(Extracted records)
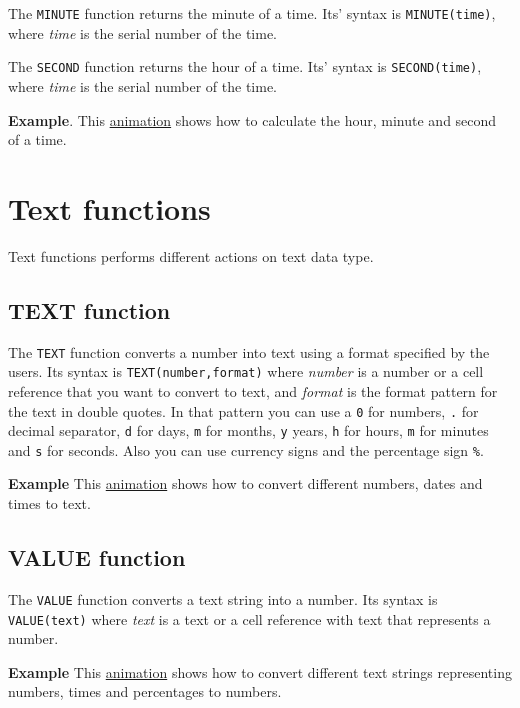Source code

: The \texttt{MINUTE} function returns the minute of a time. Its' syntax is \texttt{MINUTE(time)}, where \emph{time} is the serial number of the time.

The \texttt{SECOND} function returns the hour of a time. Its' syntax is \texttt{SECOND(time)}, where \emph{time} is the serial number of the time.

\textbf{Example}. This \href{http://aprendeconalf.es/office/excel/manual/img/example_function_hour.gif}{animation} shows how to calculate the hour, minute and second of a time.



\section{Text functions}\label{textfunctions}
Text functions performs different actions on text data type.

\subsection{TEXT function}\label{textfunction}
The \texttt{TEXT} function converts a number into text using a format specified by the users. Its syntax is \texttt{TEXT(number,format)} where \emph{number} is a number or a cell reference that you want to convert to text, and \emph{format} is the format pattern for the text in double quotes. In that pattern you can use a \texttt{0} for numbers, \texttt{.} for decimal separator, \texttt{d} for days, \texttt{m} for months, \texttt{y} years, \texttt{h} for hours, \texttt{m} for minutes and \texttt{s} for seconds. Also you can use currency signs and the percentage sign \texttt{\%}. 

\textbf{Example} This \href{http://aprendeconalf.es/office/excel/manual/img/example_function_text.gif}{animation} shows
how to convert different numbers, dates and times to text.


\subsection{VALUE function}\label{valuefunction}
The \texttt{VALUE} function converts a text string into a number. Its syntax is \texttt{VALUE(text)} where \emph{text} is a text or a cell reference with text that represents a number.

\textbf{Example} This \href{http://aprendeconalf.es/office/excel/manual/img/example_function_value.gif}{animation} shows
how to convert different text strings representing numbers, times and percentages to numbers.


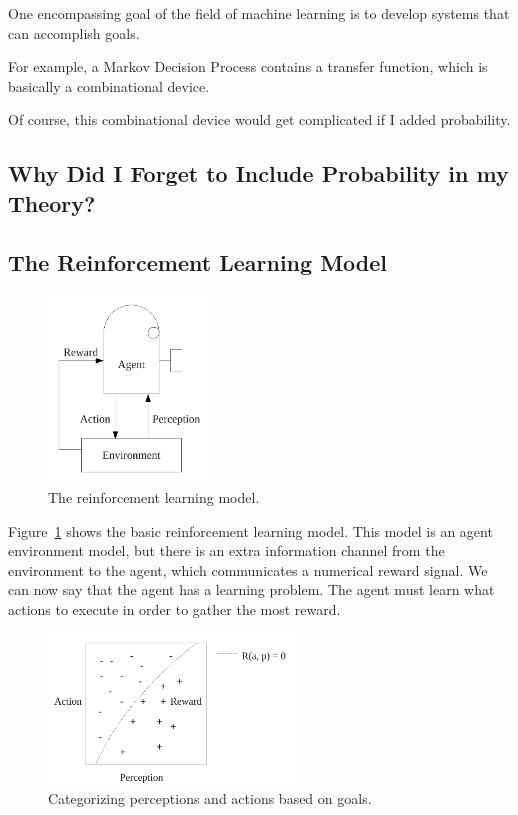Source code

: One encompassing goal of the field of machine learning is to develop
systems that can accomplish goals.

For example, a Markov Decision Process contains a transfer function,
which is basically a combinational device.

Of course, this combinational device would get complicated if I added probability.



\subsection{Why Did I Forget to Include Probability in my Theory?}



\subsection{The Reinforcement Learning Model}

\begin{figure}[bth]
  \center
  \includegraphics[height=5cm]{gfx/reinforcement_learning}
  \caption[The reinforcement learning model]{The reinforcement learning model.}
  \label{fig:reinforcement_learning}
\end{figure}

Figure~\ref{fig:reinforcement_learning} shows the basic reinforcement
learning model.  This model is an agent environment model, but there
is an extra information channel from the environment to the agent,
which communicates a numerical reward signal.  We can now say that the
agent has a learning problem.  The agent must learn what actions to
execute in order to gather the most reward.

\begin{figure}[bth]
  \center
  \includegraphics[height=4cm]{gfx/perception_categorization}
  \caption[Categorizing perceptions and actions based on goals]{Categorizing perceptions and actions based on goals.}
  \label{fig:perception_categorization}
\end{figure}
---
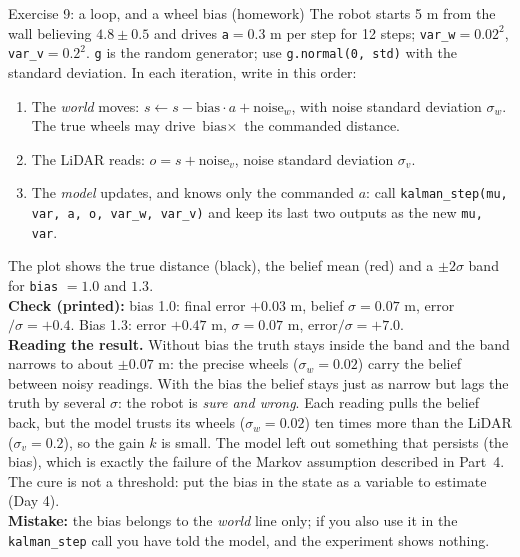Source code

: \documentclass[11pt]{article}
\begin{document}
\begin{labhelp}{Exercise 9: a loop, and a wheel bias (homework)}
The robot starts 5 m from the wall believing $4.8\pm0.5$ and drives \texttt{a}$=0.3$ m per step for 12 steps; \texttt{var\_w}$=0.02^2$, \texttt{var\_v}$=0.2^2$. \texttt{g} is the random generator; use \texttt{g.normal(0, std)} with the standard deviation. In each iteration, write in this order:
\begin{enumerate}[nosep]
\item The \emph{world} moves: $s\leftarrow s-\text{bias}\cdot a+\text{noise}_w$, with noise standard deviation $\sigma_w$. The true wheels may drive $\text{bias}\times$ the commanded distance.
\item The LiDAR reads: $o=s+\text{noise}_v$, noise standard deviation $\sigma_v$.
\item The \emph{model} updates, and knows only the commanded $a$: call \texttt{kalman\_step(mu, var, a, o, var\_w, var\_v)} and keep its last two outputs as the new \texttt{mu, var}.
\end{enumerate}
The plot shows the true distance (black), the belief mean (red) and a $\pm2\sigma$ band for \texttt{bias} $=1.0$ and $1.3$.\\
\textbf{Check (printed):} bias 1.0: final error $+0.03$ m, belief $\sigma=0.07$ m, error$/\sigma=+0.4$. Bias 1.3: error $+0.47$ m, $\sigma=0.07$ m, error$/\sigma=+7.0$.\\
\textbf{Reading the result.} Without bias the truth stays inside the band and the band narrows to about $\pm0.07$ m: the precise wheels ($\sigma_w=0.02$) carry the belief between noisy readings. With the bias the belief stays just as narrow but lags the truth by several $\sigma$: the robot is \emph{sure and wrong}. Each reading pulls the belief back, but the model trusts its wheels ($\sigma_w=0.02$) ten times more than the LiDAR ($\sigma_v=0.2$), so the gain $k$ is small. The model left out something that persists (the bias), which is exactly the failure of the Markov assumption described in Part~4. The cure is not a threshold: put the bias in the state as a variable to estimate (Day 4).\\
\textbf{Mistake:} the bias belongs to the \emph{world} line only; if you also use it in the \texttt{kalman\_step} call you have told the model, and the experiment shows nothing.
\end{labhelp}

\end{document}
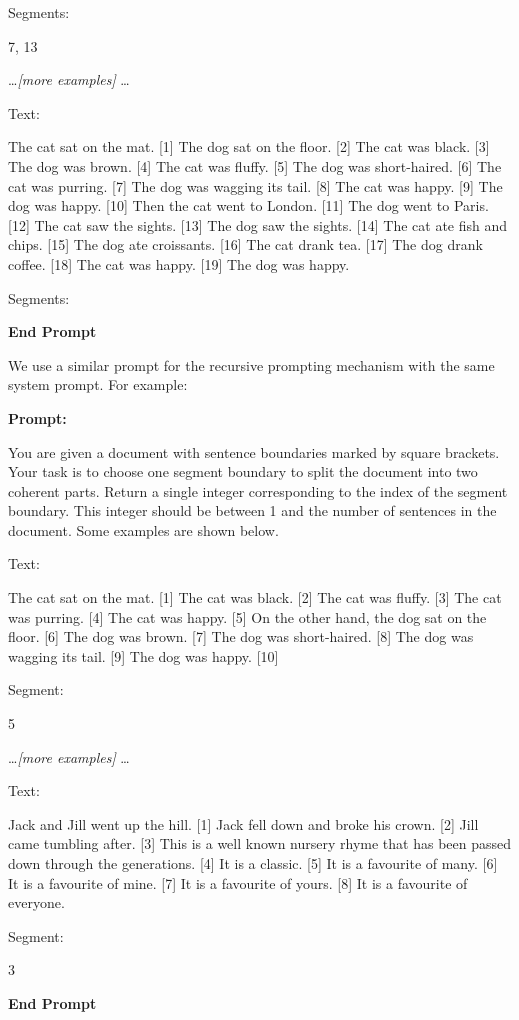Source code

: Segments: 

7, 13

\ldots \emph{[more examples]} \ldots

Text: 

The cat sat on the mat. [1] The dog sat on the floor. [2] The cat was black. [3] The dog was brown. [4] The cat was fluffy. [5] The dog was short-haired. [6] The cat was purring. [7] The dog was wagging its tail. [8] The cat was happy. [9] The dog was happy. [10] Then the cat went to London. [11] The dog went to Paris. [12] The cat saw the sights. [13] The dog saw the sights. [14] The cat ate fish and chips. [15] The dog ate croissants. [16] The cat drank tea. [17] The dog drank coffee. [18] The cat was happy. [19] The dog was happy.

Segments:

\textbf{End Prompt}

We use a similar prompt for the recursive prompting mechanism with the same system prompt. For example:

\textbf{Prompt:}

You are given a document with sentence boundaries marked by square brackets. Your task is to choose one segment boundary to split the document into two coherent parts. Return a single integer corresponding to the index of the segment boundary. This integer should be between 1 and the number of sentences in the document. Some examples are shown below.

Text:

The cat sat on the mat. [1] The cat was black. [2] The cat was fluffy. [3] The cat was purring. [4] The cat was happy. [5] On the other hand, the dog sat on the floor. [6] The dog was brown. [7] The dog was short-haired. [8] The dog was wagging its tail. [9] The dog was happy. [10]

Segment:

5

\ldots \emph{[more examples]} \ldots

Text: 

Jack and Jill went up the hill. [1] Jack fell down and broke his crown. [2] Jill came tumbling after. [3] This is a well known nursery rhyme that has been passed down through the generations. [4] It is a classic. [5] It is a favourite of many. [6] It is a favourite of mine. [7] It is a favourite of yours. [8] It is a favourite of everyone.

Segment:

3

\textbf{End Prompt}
...
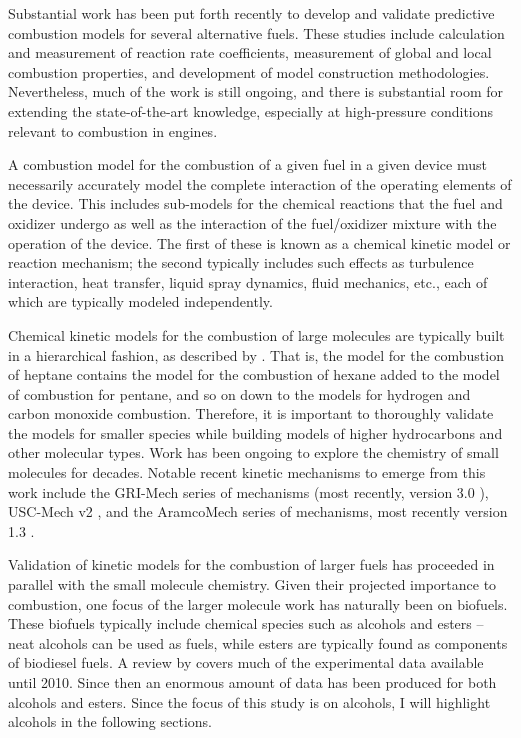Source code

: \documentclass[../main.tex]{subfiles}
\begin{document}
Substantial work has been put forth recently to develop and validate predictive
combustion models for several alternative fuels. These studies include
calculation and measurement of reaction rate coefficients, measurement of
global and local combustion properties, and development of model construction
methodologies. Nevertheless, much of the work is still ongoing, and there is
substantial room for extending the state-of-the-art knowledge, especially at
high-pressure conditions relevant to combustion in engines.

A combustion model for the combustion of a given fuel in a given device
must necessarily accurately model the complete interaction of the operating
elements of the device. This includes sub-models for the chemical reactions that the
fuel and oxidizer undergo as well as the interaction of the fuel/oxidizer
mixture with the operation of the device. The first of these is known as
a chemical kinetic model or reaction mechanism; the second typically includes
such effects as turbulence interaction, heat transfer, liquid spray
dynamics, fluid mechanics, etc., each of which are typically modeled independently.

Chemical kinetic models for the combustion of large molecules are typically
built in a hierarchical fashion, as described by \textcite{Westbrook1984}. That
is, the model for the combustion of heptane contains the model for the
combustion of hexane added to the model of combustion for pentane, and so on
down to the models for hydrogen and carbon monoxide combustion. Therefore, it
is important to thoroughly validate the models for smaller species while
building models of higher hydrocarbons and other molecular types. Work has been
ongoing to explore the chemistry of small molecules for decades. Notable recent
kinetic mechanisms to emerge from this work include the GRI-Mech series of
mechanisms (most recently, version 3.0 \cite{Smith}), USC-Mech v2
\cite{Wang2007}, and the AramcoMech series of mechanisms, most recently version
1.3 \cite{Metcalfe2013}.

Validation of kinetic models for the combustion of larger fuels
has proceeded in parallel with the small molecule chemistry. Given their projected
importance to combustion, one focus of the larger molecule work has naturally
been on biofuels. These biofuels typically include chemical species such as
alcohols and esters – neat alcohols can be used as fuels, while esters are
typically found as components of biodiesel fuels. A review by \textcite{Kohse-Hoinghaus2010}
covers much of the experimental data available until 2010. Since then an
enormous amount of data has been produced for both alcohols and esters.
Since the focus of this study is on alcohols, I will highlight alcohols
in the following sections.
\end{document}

[TASK DETAILS] Copy only the lines above from the one containing "represents a number." through the one containing "systems that can accomplish goals.", both included. Leave out the pictures.

[OUTPUT OF THE EXERCISE]
The \texttt{VALUE} function converts a text string into a number. Its syntax is \texttt{VALUE(text)} where \emph{text} is a text or a cell reference with text that represents a number.

\textbf{Example} This \href{http://aprendeconalf.es/office/excel/manual/img/example_function_value.gif}{animation} shows
how to convert different text strings representing numbers, times and percentages to numbers.


Source code

: One encompassing goal of the field of machine learning is to develop
systems that can accomplish goals.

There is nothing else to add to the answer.